Last time we paused to think, we had just one when_pending_worker in our async_context. This worker was called cyw43_poll_worker, and its do_work function points to cyw43_poll_func(), listed above. This function ends up calling btstack_run_loop_poll_data_sources_from_irq().

Now we've added another when_pending_worker to this async_context! This one is called btstack_processing_worker. The do_work field of this worker points to btstack_work_pending().

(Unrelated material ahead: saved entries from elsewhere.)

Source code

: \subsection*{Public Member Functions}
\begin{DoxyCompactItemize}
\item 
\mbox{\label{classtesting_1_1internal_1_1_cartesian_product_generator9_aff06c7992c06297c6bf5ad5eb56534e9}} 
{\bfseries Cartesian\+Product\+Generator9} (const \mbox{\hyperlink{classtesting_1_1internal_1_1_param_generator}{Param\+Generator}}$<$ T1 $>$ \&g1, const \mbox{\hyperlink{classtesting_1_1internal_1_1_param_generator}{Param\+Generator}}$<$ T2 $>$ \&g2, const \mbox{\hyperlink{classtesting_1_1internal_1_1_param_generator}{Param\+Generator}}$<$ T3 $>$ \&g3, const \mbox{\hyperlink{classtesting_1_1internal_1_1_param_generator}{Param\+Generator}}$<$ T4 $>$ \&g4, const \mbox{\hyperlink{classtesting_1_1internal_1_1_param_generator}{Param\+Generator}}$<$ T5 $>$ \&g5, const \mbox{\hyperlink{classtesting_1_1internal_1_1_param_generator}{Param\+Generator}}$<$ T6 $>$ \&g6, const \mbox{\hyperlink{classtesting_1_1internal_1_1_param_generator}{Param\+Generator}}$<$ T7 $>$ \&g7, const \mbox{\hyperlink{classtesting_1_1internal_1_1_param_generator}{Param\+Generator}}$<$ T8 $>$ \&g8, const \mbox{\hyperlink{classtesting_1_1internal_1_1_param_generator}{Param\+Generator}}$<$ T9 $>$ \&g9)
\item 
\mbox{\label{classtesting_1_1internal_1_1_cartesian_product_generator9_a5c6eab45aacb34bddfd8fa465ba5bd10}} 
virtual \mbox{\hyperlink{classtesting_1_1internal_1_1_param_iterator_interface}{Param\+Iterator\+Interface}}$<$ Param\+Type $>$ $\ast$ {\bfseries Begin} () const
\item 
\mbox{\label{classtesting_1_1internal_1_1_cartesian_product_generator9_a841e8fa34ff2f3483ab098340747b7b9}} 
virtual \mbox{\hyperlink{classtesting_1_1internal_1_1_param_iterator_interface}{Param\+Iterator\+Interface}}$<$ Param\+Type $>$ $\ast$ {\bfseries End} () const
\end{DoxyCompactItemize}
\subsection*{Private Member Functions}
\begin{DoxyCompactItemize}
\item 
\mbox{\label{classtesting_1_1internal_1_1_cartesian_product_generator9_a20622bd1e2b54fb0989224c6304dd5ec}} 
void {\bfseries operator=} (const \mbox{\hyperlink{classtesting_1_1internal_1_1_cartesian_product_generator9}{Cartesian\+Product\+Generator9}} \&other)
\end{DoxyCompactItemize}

As we saw, this function goes through the linked list of data sources (btstack_run_loop_base_data_sources) and executes the function pointed to by the process field of each of those data sources (we haven't added any data sources yet). It then goes through and runs any registered callbacks in the linked list of callback functions (btstack_run_loop_base_callbacks), and then it runs the process function of any at_time workers that are ready to run (in btstack_run_loop_base_timers). In the event that there are no more at_time workers, it removes the btstack_at_time_worker from our async_context list of at_time_workers. Otherwise, it updates the time for this at_time_worker for the next item in btstack_run_loop_base_timers. Note that all the do_work field for the at_time_worker of the context does is mark btstack_processing_worker as pending.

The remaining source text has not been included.